What the task asks » Using the entries below, copy exactly each line from the line with "- name: BACKUP_MAX_ROLLING" up to and including the line with "Utilize as definições", with every picture left out.

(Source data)
- - -

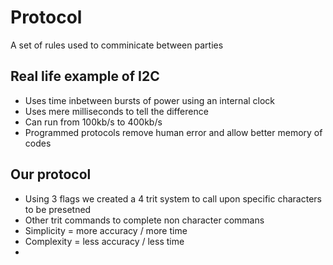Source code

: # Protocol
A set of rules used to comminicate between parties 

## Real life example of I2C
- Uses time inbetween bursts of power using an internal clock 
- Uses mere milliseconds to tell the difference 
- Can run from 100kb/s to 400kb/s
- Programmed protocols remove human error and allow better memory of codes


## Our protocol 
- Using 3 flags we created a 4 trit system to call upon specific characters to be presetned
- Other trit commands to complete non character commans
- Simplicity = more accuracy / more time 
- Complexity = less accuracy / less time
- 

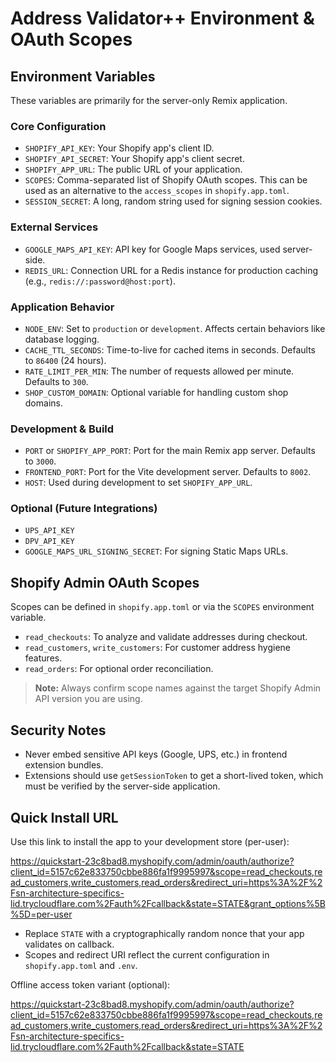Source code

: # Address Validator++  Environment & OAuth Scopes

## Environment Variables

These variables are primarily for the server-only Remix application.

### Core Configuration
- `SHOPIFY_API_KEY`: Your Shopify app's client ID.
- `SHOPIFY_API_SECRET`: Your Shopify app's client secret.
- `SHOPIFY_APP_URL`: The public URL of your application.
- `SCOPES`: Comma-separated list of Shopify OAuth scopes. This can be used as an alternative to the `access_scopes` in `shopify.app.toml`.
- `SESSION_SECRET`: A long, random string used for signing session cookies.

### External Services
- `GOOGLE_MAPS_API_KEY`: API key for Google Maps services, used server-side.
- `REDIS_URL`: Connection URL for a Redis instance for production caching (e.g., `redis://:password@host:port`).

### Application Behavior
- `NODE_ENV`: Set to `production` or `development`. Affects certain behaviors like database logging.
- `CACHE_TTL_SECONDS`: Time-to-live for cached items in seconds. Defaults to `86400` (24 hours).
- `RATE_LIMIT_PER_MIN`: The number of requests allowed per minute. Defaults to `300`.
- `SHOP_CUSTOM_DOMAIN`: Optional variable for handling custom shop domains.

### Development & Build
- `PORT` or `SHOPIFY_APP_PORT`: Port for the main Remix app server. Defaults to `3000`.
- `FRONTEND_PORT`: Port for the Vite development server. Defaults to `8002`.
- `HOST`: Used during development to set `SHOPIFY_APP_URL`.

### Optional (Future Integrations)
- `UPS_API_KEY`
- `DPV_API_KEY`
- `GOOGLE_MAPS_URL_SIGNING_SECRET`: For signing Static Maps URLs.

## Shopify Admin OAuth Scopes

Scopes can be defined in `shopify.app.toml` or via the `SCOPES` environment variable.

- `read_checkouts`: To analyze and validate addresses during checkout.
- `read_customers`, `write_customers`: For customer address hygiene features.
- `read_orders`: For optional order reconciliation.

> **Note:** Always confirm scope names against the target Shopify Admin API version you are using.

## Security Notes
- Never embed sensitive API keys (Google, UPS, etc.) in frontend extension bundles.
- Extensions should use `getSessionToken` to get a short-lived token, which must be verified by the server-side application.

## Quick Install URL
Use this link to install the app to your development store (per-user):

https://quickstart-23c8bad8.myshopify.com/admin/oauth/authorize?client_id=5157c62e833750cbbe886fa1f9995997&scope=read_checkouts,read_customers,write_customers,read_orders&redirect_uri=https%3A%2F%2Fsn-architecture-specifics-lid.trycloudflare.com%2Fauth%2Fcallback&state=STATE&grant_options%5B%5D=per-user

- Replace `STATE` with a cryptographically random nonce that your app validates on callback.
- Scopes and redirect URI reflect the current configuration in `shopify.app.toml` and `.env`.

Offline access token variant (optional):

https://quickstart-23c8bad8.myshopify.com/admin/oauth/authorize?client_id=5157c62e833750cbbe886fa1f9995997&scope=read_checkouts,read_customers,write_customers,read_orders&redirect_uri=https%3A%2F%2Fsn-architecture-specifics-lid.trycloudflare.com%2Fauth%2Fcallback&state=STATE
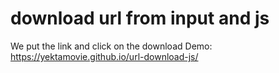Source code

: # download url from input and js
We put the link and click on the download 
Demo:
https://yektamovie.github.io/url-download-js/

- - -

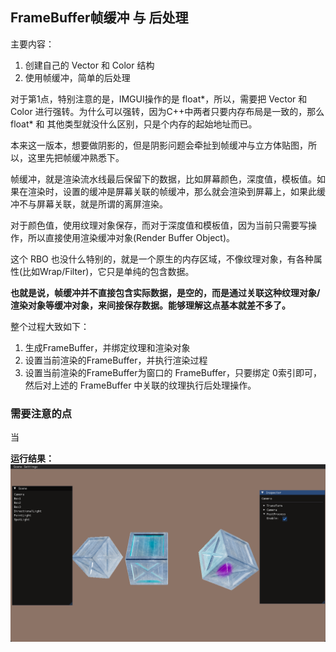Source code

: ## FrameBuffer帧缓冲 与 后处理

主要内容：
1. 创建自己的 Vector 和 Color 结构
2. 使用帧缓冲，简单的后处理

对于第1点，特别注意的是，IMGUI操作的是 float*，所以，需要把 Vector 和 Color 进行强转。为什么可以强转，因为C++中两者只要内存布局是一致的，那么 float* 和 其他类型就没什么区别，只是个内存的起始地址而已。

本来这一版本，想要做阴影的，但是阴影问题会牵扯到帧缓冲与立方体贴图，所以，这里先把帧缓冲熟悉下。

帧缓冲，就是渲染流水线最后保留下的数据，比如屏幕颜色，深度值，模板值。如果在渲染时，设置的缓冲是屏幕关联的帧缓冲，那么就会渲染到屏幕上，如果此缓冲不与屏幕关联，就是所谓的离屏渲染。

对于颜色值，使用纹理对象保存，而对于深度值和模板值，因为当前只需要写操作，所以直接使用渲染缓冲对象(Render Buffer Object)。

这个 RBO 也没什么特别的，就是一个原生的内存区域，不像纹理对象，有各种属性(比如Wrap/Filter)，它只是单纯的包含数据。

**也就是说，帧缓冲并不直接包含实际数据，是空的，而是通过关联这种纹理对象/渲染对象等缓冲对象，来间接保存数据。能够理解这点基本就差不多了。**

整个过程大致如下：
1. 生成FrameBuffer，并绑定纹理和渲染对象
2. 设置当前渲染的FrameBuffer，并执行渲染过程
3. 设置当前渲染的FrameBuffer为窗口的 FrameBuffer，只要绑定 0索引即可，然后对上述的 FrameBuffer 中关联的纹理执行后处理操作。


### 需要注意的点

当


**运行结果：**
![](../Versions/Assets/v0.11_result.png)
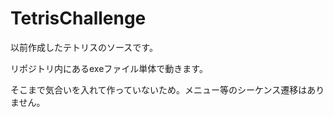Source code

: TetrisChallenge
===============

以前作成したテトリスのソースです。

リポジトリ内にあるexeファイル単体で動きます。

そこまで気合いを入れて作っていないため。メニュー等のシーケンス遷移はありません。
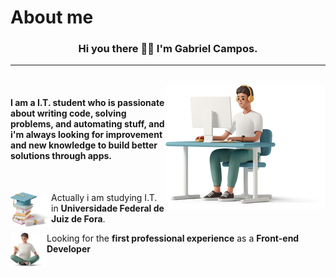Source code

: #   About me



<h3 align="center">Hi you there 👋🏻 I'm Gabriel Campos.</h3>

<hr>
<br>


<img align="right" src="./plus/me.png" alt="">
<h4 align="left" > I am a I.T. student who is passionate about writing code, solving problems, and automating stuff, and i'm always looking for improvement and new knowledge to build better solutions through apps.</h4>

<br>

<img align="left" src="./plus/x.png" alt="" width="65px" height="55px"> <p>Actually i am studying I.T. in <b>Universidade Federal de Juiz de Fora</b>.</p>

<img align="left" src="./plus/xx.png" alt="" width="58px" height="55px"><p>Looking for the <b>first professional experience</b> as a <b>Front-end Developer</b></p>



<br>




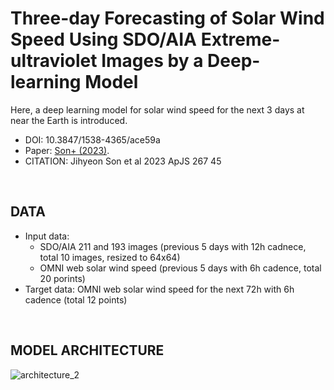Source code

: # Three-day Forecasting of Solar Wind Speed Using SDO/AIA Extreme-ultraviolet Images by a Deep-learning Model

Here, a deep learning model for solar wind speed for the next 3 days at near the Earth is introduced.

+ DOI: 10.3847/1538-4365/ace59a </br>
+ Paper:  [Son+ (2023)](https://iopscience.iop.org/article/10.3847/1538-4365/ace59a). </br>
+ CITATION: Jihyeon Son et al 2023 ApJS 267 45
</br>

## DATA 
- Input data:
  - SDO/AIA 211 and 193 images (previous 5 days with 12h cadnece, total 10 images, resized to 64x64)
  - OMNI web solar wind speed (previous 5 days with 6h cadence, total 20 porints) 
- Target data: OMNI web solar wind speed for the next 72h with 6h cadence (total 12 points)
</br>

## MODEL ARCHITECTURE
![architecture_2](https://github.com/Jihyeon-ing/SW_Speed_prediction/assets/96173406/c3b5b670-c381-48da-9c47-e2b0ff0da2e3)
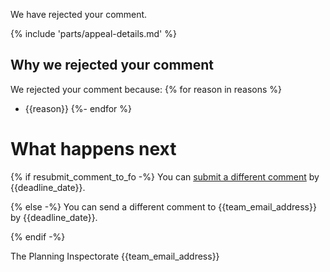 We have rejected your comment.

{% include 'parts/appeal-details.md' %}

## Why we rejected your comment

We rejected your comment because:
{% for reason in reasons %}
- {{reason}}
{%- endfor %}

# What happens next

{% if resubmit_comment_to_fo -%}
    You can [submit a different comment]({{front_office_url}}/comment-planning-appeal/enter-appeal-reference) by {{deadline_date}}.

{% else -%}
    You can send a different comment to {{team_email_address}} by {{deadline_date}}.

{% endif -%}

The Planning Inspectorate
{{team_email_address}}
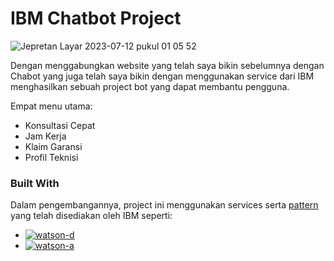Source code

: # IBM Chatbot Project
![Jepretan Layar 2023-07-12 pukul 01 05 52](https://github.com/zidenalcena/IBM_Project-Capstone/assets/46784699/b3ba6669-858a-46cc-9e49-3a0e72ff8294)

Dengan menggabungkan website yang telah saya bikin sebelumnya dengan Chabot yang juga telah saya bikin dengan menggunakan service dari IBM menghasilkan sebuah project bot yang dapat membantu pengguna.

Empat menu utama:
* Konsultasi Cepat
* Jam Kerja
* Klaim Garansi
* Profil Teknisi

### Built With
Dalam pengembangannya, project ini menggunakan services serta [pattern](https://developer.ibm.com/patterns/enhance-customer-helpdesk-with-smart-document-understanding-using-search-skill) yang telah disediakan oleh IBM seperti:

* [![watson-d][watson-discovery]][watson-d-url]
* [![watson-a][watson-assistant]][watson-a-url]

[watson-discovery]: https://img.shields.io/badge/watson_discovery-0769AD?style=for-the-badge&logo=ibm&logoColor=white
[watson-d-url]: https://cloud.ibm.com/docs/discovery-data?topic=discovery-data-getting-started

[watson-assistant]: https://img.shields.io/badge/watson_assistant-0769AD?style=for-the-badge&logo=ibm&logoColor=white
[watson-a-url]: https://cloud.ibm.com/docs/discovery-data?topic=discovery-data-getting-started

- - -

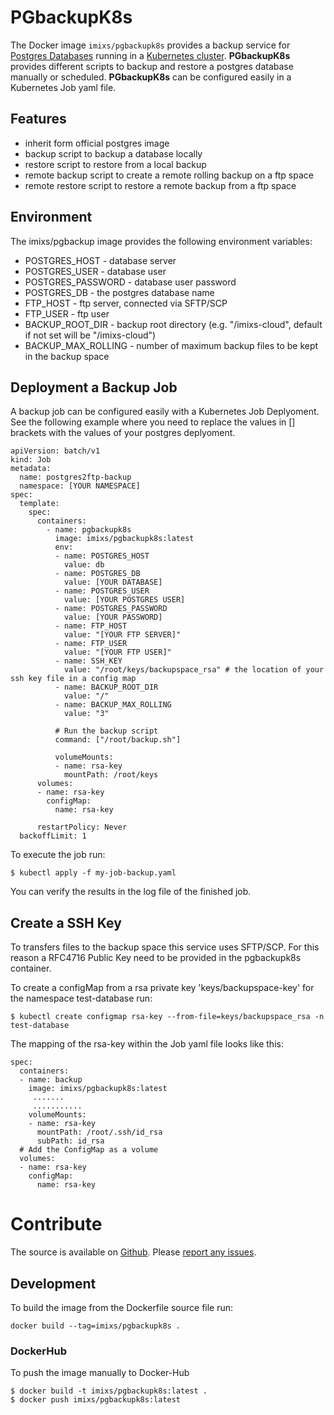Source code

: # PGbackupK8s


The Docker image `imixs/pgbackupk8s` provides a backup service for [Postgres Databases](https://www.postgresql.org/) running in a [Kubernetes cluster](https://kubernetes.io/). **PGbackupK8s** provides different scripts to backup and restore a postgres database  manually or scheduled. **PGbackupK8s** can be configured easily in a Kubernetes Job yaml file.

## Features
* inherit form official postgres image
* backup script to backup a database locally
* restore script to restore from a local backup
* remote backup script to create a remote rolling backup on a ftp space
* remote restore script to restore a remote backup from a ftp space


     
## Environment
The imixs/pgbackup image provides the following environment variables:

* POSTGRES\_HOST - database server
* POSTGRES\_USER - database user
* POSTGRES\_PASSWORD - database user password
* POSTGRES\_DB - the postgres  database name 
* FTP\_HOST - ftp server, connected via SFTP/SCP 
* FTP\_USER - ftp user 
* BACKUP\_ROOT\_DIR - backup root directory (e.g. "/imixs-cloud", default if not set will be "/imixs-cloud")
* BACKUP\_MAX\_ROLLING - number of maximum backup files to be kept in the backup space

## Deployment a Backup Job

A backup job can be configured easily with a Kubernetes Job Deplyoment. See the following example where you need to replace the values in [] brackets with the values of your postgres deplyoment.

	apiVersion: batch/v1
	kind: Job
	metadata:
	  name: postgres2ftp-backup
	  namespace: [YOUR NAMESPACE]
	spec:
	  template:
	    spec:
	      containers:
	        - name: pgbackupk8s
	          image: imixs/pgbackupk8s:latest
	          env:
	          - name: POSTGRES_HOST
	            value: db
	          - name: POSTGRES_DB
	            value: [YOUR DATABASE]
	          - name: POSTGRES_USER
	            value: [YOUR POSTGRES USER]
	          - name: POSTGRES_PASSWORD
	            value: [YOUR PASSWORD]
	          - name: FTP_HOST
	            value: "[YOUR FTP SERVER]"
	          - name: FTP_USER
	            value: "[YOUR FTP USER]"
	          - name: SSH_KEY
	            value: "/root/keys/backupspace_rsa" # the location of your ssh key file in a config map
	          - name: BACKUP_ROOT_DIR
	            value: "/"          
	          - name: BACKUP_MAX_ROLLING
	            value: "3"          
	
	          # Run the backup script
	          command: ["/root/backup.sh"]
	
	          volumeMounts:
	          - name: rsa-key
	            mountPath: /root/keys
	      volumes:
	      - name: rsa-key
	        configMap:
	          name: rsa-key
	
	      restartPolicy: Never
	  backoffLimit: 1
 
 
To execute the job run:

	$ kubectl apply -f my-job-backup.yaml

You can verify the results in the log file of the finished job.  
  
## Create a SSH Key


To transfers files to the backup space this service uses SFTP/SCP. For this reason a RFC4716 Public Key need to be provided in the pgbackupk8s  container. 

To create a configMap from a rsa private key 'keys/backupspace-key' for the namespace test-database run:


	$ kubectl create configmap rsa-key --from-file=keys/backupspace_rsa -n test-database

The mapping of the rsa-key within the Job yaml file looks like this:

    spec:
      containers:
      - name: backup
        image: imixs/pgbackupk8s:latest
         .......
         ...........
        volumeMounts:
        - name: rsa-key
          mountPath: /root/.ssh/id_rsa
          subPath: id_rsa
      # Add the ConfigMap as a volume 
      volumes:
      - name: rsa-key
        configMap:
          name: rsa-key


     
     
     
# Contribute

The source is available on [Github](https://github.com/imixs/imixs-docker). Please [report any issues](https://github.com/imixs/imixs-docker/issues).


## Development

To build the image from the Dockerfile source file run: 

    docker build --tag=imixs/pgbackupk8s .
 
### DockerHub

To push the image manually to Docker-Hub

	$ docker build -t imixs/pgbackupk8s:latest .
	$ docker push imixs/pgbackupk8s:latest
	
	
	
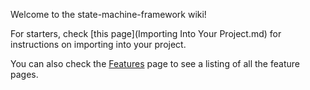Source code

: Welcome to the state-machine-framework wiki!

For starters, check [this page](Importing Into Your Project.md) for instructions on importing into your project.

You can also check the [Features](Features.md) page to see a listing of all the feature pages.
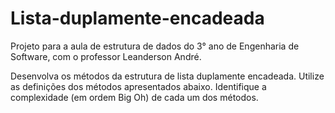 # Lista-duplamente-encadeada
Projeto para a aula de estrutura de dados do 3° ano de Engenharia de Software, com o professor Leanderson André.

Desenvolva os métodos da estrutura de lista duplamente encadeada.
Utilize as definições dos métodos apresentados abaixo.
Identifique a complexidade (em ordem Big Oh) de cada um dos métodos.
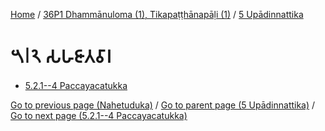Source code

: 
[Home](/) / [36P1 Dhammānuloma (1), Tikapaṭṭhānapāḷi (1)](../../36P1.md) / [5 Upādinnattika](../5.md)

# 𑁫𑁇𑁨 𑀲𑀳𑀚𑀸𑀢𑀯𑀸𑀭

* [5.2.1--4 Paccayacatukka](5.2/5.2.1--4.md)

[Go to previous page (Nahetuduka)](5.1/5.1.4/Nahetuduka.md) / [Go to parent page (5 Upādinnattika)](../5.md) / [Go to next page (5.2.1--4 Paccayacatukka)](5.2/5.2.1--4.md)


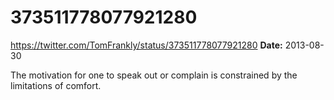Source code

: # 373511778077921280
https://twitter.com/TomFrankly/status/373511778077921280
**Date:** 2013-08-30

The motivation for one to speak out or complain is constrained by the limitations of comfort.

- - -

Result of the task »
	          - name: BACKUP_MAX_ROLLING
	            value: "3"          
	
	          # Run the backup script
	          command: ["/root/backup.sh"]
	
	          volumeMounts:
	          - name: rsa-key
	            mountPath: /root/keys
	      volumes:
	      - name: rsa-key
	        configMap:
	          name: rsa-key
	
	      restartPolicy: Never
	  backoffLimit: 1
 
 
To execute the job run:

	$ kubectl apply -f my-job-backup.yaml

You can verify the results in the log file of the finished job.  
  
## Create a SSH Key


To transfers files to the backup space this service uses SFTP/SCP. For this reason a RFC4716 Public Key need to be provided in the pgbackupk8s  container. 

To create a configMap from a rsa private key 'keys/backupspace-key' for the namespace test-database run:


	$ kubectl create configmap rsa-key --from-file=keys/backupspace_rsa -n test-database

The mapping of the rsa-key within the Job yaml file looks like this:

    spec:
      containers:
      - name: backup
        image: imixs/pgbackupk8s:latest
         .......
         ...........
        volumeMounts:
        - name: rsa-key
          mountPath: /root/.ssh/id_rsa
          subPath: id_rsa
      # Add the ConfigMap as a volume 
      volumes:
      - name: rsa-key
        configMap:
          name: rsa-key


     
     
     
# Contribute

The source is available on [Github](https://github.com/imixs/imixs-docker). Please [report any issues](https://github.com/imixs/imixs-docker/issues).


## Development

To build the image from the Dockerfile source file run: 

    docker build --tag=imixs/pgbackupk8s .
 
### DockerHub

To push the image manually to Docker-Hub

	$ docker build -t imixs/pgbackupk8s:latest .
	$ docker push imixs/pgbackupk8s:latest
	
	
	
Source code

: Welcome to the state-machine-framework wiki!

For starters, check [this page](Importing Into Your Project.md) for instructions on importing into your project.

You can also check the [Features](Features.md) page to see a listing of all the feature pages.
 # Lista-duplamente-encadeada
Projeto para a aula de estrutura de dados do 3° ano de Engenharia de Software, com o professor Leanderson André.

Desenvolva os métodos da estrutura de lista duplamente encadeada.
Utilize as definições dos métodos apresentados abaixo.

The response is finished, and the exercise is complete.